*** Block opens ***

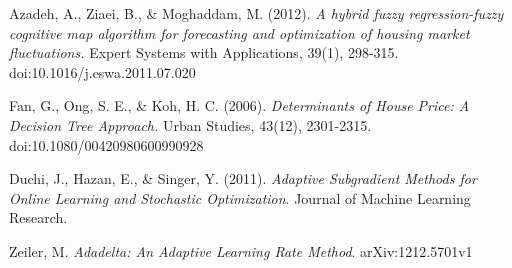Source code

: \documentclass[10pt]{article}
\begin{document}
\begin{multicols}{2}
\begin{thebibliography}{13}
			Azadeh, A., Ziaei, B., \& Moghaddam, M. (2012).
			\textit{A hybrid fuzzy regression-fuzzy cognitive map algorithm for forecasting and optimization of housing market fluctuations.}
			Expert Systems with Applications, 39(1), 298-315. doi:10.1016/j.eswa.2011.07.020
			
			Fan, G., Ong, S. E., \& Koh, H. C. (2006).
			\textit{Determinants of House Price: A Decision Tree Approach.}
			Urban Studies, 43(12), 2301-2315. doi:10.1080/00420980600990928
			
			Duchi, J., Hazan, E., \& Singer, Y. (2011). \textit{Adaptive Subgradient Methods for Online Learning and Stochastic Optimization}. Journal of Machine Learning Research.
			
			Zeiler, M. \textit{Adadelta: An Adaptive Learning Rate Method}. arXiv:1212.5701v1
		\end{thebibliography}
	\end{multicols}
\end{document}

*** Block closes ***

Task statement ▸ What is needed is a word-for-word restatement of every line from the one with "House Price: A" to the end of the entries above.

Exercise solution ▸
			\textit{Determinants of House Price: A Decision Tree Approach.}
			Urban Studies, 43(12), 2301-2315. doi:10.1080/00420980600990928
			
			Duchi, J., Hazan, E., \& Singer, Y. (2011). \textit{Adaptive Subgradient Methods for Online Learning and Stochastic Optimization}. Journal of Machine Learning Research.
			
			Zeiler, M. \textit{Adadelta: An Adaptive Learning Rate Method}. arXiv:1212.5701v1
		\end{thebibliography}
	\end{multicols}
\end{document}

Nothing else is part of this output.